Could you explain “- copy/move your ssl to some directory for example /etc/sample-ssl/” in more detail? What SSL are you referring to? I have no idea what this will relate to /path/to/certs/
:-/
Hopefully someone can help me here, I’ve spent hours upon hours trying to get a mail server working so far, starting with qmail, then sendmail, now postfix.
Thanks in advance!
Nick
If you want to enable secure network traffic using SSL transport, you need to use an SSL certificate, so generate a self-signed SSL certificate or purchase an SSL certificate (we offer Genuine GeoTrust SSL certificates up to 35% off GeoTrust’s retail prices at https://www.rosehosting.com/ssl-certificates.html), then copy/move your SSL certificate to some directory on your server, (for example /etc/sample-ssl/).
I have configured Postfix in my debian7 server. But now i can send mail outside of my Lan only like gmail etc.. When i am sending any mail to my Lan its going to Mail Queue with below error :
host *********** [***.***.254.17] refused to talk to me: 554 dropsmtpd – Your mail is being dropped as spam.

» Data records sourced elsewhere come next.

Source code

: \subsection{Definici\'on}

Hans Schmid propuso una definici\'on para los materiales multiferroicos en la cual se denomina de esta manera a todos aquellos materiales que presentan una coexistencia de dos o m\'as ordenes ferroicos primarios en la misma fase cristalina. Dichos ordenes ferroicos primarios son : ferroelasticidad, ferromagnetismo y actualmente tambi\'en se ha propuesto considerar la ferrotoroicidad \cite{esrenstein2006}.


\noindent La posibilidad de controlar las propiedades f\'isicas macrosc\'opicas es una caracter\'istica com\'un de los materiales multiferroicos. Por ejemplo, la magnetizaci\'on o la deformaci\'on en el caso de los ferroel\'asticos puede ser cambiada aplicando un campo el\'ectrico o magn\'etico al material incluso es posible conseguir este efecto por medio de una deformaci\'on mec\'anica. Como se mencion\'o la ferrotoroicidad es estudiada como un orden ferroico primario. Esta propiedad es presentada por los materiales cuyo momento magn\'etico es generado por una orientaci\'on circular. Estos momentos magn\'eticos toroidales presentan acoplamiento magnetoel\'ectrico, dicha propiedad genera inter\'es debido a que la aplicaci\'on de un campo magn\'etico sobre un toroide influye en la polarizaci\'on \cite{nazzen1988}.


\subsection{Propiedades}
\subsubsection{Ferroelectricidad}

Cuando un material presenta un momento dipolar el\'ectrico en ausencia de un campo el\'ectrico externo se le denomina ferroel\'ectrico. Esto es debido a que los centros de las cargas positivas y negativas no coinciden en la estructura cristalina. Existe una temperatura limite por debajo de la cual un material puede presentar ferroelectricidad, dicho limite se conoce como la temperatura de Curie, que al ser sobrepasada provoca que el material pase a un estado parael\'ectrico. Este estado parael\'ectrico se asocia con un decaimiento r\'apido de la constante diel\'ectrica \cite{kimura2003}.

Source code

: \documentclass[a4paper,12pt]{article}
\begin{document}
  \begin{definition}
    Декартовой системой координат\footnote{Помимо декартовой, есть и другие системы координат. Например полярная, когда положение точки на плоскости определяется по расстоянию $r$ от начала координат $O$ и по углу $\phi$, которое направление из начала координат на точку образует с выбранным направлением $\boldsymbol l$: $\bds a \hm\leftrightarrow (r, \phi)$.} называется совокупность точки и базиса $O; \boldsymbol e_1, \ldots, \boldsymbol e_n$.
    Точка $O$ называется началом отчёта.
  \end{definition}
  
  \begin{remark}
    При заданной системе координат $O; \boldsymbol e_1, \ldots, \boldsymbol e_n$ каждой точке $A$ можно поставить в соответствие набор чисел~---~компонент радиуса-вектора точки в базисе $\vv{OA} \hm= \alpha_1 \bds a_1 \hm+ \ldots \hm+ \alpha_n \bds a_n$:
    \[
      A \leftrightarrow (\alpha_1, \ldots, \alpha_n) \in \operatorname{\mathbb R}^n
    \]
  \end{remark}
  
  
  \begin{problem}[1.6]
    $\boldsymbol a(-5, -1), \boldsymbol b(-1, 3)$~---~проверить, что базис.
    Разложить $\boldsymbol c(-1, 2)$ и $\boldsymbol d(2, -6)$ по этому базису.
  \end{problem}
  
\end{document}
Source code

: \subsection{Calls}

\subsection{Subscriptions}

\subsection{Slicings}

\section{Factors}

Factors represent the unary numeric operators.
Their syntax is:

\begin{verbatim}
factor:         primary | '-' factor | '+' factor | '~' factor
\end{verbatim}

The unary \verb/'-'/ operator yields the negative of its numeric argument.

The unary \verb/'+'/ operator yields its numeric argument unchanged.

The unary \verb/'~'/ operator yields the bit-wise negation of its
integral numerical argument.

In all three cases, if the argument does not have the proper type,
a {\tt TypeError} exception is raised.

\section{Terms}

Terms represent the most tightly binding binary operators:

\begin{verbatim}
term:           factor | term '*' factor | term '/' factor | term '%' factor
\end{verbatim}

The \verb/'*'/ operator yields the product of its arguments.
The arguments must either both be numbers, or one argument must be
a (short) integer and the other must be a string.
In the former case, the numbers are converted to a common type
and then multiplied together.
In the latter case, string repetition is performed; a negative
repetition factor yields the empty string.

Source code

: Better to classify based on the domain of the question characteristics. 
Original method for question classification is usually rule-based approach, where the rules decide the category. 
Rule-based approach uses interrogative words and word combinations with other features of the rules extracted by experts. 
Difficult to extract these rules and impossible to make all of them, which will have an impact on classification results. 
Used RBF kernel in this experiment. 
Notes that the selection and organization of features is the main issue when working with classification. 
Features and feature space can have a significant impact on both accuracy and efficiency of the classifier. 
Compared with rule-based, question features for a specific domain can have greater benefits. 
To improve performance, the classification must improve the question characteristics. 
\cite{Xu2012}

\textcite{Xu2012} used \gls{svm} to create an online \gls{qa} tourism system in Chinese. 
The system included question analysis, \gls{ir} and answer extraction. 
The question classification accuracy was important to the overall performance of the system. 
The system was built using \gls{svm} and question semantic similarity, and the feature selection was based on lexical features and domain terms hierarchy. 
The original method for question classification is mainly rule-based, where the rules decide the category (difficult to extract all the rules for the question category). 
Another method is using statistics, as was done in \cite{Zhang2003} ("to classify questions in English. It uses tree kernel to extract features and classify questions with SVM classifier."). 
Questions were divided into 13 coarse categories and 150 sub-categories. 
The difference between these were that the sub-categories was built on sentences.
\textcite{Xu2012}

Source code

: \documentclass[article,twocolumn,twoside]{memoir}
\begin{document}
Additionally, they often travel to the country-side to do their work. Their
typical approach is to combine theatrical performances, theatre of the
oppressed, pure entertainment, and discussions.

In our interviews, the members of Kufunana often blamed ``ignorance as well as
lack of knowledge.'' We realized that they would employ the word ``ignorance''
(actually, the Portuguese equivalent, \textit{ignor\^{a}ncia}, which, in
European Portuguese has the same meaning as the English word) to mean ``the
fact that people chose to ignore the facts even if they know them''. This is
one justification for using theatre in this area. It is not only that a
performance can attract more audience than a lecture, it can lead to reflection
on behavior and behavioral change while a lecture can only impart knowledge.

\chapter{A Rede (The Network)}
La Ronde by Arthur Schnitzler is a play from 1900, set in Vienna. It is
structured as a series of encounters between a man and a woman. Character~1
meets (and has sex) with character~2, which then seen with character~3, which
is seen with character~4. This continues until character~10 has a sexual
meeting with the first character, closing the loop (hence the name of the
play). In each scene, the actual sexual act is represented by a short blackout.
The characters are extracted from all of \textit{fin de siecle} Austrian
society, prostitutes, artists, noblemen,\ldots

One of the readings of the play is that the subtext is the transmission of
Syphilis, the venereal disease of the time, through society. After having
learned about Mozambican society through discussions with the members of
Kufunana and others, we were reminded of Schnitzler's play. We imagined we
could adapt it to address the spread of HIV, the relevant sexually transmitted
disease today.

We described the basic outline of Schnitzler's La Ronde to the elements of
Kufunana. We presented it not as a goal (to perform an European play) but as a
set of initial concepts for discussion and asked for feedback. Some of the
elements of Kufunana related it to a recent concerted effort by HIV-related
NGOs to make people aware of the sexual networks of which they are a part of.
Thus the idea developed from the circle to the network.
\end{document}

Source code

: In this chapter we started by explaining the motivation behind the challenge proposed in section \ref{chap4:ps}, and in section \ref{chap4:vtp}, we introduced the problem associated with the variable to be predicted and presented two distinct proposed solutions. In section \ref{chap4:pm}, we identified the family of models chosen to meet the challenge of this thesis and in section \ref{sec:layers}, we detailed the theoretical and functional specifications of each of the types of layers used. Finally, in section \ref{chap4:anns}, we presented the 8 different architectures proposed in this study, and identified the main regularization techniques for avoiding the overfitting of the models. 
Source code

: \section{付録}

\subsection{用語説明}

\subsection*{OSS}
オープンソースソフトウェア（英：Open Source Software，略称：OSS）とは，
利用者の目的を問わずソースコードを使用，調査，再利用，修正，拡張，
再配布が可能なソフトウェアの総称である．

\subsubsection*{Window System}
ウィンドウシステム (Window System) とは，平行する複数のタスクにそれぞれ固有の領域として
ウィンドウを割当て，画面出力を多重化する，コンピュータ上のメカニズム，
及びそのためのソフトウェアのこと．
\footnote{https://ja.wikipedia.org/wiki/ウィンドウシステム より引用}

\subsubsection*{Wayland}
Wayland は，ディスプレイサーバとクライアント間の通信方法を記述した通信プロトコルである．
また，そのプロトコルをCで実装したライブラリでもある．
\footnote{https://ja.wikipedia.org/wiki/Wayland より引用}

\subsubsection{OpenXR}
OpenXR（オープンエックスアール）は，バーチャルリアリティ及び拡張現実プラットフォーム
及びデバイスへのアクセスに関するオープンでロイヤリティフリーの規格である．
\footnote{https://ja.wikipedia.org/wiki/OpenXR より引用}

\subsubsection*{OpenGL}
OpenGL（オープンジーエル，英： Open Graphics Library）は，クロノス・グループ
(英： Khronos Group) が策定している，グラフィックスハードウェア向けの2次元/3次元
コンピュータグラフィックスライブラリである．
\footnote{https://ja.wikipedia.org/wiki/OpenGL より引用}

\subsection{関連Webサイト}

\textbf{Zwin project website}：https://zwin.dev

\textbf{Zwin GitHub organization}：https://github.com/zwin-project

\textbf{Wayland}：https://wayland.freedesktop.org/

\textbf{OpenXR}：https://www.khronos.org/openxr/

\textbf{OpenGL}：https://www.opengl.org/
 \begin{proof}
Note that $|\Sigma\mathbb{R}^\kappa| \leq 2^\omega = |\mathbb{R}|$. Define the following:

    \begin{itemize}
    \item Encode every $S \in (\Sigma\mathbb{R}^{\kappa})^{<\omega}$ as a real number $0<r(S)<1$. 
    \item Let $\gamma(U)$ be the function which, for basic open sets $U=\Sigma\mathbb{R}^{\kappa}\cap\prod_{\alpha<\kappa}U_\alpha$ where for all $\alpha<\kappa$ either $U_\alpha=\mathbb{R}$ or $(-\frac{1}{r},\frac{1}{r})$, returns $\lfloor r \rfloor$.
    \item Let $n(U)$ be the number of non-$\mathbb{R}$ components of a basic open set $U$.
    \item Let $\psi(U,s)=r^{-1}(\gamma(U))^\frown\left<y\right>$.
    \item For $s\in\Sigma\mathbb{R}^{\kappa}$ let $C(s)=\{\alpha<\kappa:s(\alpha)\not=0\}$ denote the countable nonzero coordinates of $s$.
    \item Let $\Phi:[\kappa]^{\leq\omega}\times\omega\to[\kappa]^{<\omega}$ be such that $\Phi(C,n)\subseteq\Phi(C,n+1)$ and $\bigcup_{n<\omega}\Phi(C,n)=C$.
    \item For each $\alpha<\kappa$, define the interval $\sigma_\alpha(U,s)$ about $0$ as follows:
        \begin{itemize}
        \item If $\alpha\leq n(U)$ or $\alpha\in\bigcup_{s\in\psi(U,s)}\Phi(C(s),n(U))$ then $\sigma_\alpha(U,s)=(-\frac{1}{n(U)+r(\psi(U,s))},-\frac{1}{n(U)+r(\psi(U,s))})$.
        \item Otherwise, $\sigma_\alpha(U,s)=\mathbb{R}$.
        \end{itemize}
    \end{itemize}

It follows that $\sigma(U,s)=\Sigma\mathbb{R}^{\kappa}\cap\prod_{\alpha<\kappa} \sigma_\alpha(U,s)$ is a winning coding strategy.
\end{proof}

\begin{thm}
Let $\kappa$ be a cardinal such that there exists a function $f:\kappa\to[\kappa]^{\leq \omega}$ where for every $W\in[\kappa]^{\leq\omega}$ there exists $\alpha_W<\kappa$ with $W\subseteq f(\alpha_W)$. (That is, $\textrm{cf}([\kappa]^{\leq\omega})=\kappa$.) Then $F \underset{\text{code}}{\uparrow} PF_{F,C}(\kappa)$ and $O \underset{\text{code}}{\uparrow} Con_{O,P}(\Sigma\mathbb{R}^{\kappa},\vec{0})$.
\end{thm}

Add an SPF record to your domain’s DNS zone file. It will keep your messages from getting flagged as spam before they reach your recipients. Also, install and configure openDKIM as described at https://www.rosehosting.com/blog/install-and-configure-opendkim-on-debian-squeeze/
May I ask what next? how can I send and receive emails after that?
You can use some free email application like Thunderbird for example.
Very Helpful , thanks for posting this great article !!